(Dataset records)
####
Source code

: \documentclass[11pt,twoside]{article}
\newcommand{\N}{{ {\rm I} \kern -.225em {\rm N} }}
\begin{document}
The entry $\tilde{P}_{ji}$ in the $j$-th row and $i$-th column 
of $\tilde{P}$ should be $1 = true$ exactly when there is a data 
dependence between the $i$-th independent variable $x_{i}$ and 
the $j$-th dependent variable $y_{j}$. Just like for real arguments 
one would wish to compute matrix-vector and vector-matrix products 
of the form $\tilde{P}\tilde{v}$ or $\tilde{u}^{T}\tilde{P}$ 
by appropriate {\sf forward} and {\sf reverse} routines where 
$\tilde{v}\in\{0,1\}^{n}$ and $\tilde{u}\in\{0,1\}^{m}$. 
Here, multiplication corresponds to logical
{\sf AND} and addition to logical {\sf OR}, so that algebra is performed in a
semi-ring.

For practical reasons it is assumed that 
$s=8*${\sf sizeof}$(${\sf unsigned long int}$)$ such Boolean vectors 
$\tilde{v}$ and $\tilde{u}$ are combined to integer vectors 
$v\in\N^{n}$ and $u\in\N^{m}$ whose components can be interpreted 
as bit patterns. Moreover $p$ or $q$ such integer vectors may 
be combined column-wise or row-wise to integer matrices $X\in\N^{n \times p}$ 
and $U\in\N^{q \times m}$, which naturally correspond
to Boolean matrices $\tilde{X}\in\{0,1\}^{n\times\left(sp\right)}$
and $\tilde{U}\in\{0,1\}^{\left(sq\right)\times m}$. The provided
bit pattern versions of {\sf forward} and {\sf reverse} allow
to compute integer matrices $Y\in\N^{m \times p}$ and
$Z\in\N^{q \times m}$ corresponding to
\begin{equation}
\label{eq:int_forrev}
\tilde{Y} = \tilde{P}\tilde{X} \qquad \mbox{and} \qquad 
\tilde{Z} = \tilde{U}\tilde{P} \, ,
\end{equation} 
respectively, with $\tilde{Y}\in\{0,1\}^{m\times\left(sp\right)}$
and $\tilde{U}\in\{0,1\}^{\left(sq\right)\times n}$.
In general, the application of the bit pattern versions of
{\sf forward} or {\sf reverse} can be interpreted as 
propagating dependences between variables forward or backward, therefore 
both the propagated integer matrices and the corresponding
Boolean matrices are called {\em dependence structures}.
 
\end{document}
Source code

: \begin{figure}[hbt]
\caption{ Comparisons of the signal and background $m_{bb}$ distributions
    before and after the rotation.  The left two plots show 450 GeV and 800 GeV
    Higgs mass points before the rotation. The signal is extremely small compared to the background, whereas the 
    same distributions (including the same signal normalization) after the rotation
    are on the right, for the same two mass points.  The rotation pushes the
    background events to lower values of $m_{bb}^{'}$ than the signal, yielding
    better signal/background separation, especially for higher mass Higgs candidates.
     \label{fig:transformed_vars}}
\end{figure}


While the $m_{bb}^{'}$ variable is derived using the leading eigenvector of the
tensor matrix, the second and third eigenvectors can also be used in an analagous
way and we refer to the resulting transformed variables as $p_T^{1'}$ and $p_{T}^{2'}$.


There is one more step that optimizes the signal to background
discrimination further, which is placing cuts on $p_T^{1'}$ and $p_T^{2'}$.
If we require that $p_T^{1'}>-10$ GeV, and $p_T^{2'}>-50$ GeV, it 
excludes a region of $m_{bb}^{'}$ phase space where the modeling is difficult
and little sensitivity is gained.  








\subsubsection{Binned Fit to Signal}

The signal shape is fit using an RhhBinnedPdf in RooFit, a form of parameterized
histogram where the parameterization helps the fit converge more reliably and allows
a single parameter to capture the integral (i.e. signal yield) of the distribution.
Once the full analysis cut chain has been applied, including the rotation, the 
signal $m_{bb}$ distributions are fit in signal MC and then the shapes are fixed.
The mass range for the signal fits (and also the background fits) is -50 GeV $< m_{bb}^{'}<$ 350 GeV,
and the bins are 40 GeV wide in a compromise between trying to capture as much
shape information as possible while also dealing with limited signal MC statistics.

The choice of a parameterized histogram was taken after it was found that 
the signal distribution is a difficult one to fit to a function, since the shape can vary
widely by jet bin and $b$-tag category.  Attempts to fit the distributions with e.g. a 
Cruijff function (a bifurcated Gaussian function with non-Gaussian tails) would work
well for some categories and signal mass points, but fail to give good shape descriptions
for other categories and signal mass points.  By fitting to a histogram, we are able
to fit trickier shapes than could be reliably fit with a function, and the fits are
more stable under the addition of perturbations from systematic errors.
####
* [Work request]:
Each line above that includes "capture" counts once; state the total and nothing more.

* [Task result]:
2